Demonstration of Technical and Visual Skills
My first submission for Assignment 1 included a number of weak compositions and whilst I hope that this was addressed in the re-work of that assignment (see here) it was an important self imposed criteria to achieve a visually consistent and strong set of compositions in assignment 2.
This assignment was shot with a wide angled lens (Nikon 16mm – 35mm) in an attempt to place each of the subjects into a wider context. This has been reasonably effective but I needed to use the PS lens correction filter to reduce the level of distortion in each image. Generally a minor adjustment has straightened the image but after several attempts fig. 1 below continues to show distortion.
Fig.1 Portsmouth – 1/125 at f/14, ISO 200
I believe that shooting from such a low position and the curve of the beach has created a particular problem with distortion in this image and the wall appears to be both curved and leaning backwards. This is clearly a challenge with architectural photography and perhaps cannot be solved without either investing in a 14mm prime lens or using a tilt-shift lens.
Perhaps these issues could have been addressed through compositional angles but I was intent on achieving the visual consistency required by the assignment so, in editing, I rejected images that might have been more effective as a stand-alone shot but that did not fit in with the series. (see fig 2 below)
After far too much deliberation I eventually changed the photograph altogether and used a very different shot. See below.

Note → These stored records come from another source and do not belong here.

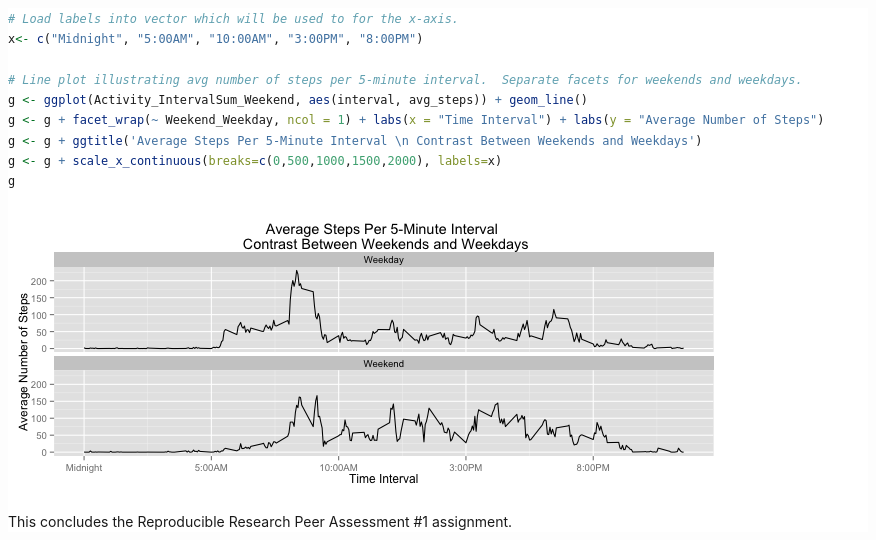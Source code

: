 

```r
# Load labels into vector which will be used to for the x-axis.
x<- c("Midnight", "5:00AM", "10:00AM", "3:00PM", "8:00PM")

# Line plot illustrating avg number of steps per 5-minute interval.  Separate facets for weekends and weekdays.
g <- ggplot(Activity_IntervalSum_Weekend, aes(interval, avg_steps)) + geom_line()
g <- g + facet_wrap(~ Weekend_Weekday, ncol = 1) + labs(x = "Time Interval") + labs(y = "Average Number of Steps")
g <- g + ggtitle('Average Steps Per 5-Minute Interval \n Contrast Between Weekends and Weekdays')
g <- g + scale_x_continuous(breaks=c(0,500,1000,1500,2000), labels=x)
g
```

![plot of chunk PA1_LinePlot2](figure/PA1_LinePlot2-1.png) 

This concludes the Reproducible Research Peer Assessment #1 assignment.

It is fair to say that I have generally avoided a too strict an interpretation of assignment briefs but in this instance I felt that the requirement to be visually consistent and tightly edited was important and I am satisfied that, in this regard at least, I have met the brief.
I made the decision to work within a 16:9 crop which by being slightly wider than normal emphasised the walls. Apart from the issues with fig. 1 as mentioned above I am satisfied with the technical aspects of this series.
Observation was a key element to this series and I had to walk many miles around the streets of the eigth towns and villages that made up my shoots. I am satisfied that I found consistent subjects that fitted into the original idea. If the weather had been kind and stayed overcast for every shoot I would have had several more options for the final series and I would have like to ended with a demolished wall such as the one in fig. 5 or included a wall that held some mystery as to origins as shown in fig. 4but these would have needed to be part of a different series.
Quality of Outcome
I believe this series is presented in coherent manner and that it is contextualised effectively both in terms of my own ideas and the artists who have influenced me over the last few months.
The concept of photographing time is not especially original but the use of the archeology and palimpsest of walls as a metaphor for time is not something I have seen elsewhere.
I cannot argue that this project is experimental although working in such a disciplined manner in terms of the brief was a not something I had tried before. I also wanted to complete the whole project with one lens and to use Photoshop in a construction, if not especially creative, way to emphasise the contrast in the walls so that the patterns in their fabric was obvious.
I have appropriated text from historical quotations but I have used appropriation before and cannot claim this as an experiment.
I think the most creative aspects here were the attempt to introduce the kind of subtlety that can be seen in Paul Seawright’s work where the viewer has to search for meaning and to take on board and use the type of compositions that feature in Mark Power’s 26 Different Endings.
In terms of continuing to develop a personal voice I am in two minds. My most effective work to date has had a social / political edge to it so it would be fair to say that I have been tending to develop a documentary style but this series has a slightly different direction. On the other hand, visually I think it is a natural progression from assignment 1 and some of the work I did in TAoP so, in that sense, it is developmental.
This series is built on the research carried out in this course and I have used this assignment to experiment with some of the approaches and styles of several of the artists I have been studying for the first time such as Edward Ruscha, Mark Power, Jeff Brouws and Eric Tabuchi but also leverages earlier study of the Bechers, Stephen Shore, Josef Koudelka and Joachim Brohm.
The course led me into looking closely at Postmodernism and Post Postmodernism and whilst this took me on a diversion for over a week I am pleased with the research I carried out and feel that a close look at the work of Cindy Sherman has helped me prepare for the next part of the course.